Bug 15044

Summary: Much higher wakeups for "<kernel IPI> : Rescheduling interrupts" since 2.6.32.2
Product: Platform Specific/Hardware Reporter: Roman Mamedov (rm+bko)
Component: x86-64Assignee: platform_x86_64 (platform_x86_64)
Status: CLOSED DOCUMENTED    
Severity: normal CC: alan, arjan, efault, greg, hanno, rjw, rm+bko
Priority: P1    
Hardware: All   
OS: Linux   
Kernel Version: 2.6.33 Subsystem:
Regression: Yes Bisected commit-id:
Bug Depends on:    
Bug Blocks: 14885    
Attachments: "Good" 2.6.32.1 .config
"Bad" 2.6.32.2 .config
"Bad" 2.6.32.3 .config
"Good" 2.6.32.1 dmesg
"Bad" 2.6.32.2 dmesg
Patch to restore pre-2.6.32.2 behaviour of the scheduler (applies to 2.6.32.9)

Description Roman Mamedov 2010-01-11 02:58:53 UTC
Created attachment 24500 [details]
"Good" 2.6.32.1 .config

For some reason, the kernels starting from 2.6.32.2 show a much higher "<kernel IPI> : Rescheduling interrupts" wakeup count (according to powertop).

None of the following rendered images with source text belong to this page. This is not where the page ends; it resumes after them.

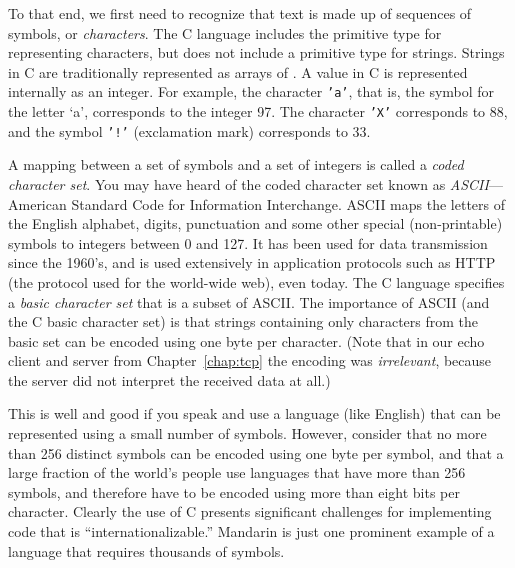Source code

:


To that end, we first need to recognize that text is made up of
sequences of symbols, or \emph{characters}.  The C language includes
the primitive type  for representing characters, but does not
include a primitive type for strings.  Strings in C are
traditionally represented as arrays of .
A  value in C is represented internally as an integer.
For example, the character \texttt{'a'}, that is, the symbol for the
letter `a', corresponds to the integer 97.  The character \texttt{'X'}
corresponds to 88, and the symbol \texttt{'!'} (exclamation mark)
corresponds to 33.

A mapping between a set of symbols and a set of integers is called a
\emph{coded character set}.  You may have heard of the
coded character set known as \emph{ASCII}---American Standard Code
for Information Interchange. ASCII maps the letters of the English
alphabet, digits, punctuation and some other special (non-printable)
symbols to integers between 0 and 127.
%
It has been used for data transmission since the 1960's, and is used
extensively in application protocols such as HTTP (the protocol used
for the world-wide web), even today.
%
The C language specifies a \emph{basic character set\/} that is a
subset of ASCII.  The importance of ASCII (and the C basic character
set) is that strings containing only characters from the basic set can
be encoded using one byte per character.  (Note that in 
our echo client and server from
Chapter~\ref{chap:tcp} the encoding was \emph{irrelevant}, because
the server did not interpret the received data at all.)

This is well and good if you speak and use a language (like English)
that can be represented using a small number of symbols.
However, consider that no more than 256 distinct symbols
can be encoded using one byte per symbol, and that
a large fraction of the world's people use languages
that have more than 256 symbols, and therefore have to be encoded using
more than eight bits per character.  Clearly the use of C
presents significant challenges for implementing code that is
``internationalizable.''  Mandarin is just one prominent example of a
language that requires thousands of symbols.

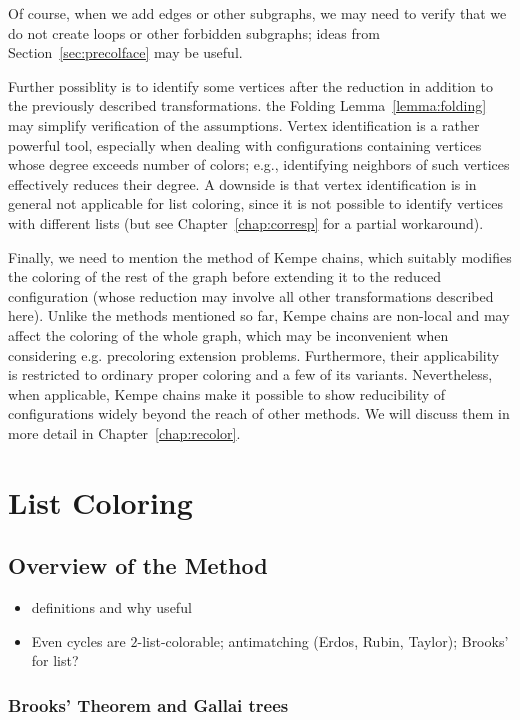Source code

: \documentclass[12pt,twoside,openright,a4paper]{book}
\begin{document}
Of course, when we add edges or other subgraphs, we may need to verify that we do not create loops or other forbidden subgraphs;
ideas from Section~\ref{sec:precolface} may be useful.

Further possiblity is to identify some vertices after the reduction in addition to the previously described transformations.
the Folding Lemma~\ref{lemma:folding} may simplify verification of the assumptions.  Vertex identification is a rather powerful
tool, especially when dealing with configurations containing vertices whose degree exceeds number of colors; e.g., identifying
neighbors of such vertices effectively reduces their degree.  A downside is that vertex identification is in general not
applicable for list coloring, since it is not possible to identify vertices with different lists (but see Chapter~\ref{chap:corresp}
for a partial workaround).

Finally, we need to mention the method of Kempe chains, which suitably modifies the coloring of the rest of the graph
before extending it to the reduced configuration (whose reduction may involve all other transformations described here).
Unlike the methods mentioned so far, Kempe chains are non-local and may affect the coloring of the whole graph, which may be
inconvenient when considering e.g. precoloring extension problems.  Furthermore, their applicability is restricted to ordinary
proper coloring and a few of its variants.  Nevertheless, when applicable, Kempe chains make it possible to show reducibility
of configurations widely beyond the reach of other methods.  We will discuss them in more detail in Chapter~\ref{chap:recolor}.

\chapter{List Coloring}


\section{Overview of the Method}
\begin{itemize}
\item definitions and why useful
\item Even cycles are $2$-list-colorable; antimatching (Erdos, Rubin, Taylor); Brooks' for list?
\end{itemize}

\subsection{Brooks' Theorem and Gallai trees}\label{ssec-gallai}
\end{document}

E.g. with 2.6.32.1 I see no more than 5-15% of such wakeups (from the total number of wakeups in a measurement period), but with 2.6.32.2 and 2.6.32.3 it very commonly stays at about 30-50%, i.e. in many cases a half of all wakeups are due to "Rescheduling interrupts" (and the wakeup count itself is very high too), making that the single most frequent reason for wakeups.

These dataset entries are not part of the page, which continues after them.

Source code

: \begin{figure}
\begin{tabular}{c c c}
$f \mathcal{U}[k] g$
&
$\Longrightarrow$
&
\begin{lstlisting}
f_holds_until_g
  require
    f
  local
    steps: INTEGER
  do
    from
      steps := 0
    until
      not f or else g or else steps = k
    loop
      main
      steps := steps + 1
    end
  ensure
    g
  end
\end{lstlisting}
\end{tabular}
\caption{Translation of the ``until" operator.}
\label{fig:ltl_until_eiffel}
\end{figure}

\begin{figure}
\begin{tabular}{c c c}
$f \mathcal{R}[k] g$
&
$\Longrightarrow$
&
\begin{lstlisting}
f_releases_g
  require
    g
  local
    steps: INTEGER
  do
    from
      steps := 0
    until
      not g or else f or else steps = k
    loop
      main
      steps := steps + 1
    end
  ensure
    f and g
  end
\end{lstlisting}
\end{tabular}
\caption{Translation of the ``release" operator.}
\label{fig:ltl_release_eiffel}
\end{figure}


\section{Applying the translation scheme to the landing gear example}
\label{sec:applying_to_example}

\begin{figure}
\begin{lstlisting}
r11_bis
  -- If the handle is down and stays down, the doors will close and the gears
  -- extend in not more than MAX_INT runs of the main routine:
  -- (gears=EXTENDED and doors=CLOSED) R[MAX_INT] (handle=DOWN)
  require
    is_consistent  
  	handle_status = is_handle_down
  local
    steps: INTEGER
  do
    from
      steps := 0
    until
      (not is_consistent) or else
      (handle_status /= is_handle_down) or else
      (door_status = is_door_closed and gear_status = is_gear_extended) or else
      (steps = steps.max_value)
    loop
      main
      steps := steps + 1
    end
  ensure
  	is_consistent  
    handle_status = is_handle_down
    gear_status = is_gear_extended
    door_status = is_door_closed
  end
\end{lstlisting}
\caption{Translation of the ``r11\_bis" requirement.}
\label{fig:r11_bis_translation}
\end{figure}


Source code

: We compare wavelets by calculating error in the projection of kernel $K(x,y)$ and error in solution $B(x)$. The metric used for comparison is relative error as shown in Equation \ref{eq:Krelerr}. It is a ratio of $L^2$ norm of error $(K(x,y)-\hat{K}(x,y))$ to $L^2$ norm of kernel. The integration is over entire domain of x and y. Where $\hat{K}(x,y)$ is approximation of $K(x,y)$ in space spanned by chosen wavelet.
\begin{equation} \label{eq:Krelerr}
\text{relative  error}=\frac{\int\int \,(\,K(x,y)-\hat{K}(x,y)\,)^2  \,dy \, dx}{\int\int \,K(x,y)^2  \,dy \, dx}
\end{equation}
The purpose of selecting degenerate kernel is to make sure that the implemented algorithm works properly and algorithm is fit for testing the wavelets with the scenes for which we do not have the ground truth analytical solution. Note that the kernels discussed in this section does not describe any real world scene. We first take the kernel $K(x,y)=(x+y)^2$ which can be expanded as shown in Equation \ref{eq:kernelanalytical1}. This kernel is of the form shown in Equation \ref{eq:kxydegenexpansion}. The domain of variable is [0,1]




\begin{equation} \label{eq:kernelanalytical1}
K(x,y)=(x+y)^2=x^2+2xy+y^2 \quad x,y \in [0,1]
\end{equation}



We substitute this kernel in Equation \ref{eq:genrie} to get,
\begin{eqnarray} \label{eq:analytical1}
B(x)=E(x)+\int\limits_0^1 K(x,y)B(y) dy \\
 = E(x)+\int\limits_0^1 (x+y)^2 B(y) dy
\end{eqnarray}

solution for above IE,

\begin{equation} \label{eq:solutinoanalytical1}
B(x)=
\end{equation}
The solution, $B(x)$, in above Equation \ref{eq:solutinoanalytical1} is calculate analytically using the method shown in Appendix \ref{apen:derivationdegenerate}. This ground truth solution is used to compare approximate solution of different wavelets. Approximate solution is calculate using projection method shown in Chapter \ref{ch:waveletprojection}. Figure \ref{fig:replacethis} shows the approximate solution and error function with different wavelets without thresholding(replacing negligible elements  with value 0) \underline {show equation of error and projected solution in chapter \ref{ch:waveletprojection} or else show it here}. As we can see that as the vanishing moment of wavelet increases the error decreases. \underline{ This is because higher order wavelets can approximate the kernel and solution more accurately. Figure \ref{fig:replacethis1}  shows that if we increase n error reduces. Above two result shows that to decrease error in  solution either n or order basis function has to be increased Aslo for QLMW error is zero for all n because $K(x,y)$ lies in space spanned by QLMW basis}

I observe this on two amd64 systems, an Athlon64 X2 on a nForce4 board, and a Phenom X4 on AMD 790FX board.
Comment 1 Roman Mamedov 2010-01-11 02:59:32 UTC
Created attachment 24501 [details]
"Bad" 2.6.32.2 .config
Comment 2 Roman Mamedov 2010-01-11 02:59:54 UTC
Created attachment 24502 [details]
"Bad" 2.6.32.3 .config
Comment 3 Roman Mamedov 2010-01-11 03:29:28 UTC
------- powertop during high LAN traffic in 2.6.32.1: -------

< Detailed C-state information is not P-states (frequencies)
                                        2.40 Ghz     0.1%
                                        1200 Mhz    99.9%




Wakeups-from-idle per second : 2351.9   interval: 10.0s
no ACPI power usage estimate available

Top causes for wakeups:
  92.8% (8136.3)       <interrupt> : eth0 
   2.9% (250.0)              bash : pty_write (delayed_work_timer_fn) 
   2.7% (235.5)      <kernel IPI> : Rescheduling interrupts 
   0.4% ( 33.4)    xfce4-terminal : do_nanosleep (hrtimer_wakeup) 
   0.4% ( 32.3)    xfce4-terminal : schedule_hrtimeout_range (hrtimer_wakeup) 
   0.3% ( 23.9)       <interrupt> : saa7134[0], saa7134[0] 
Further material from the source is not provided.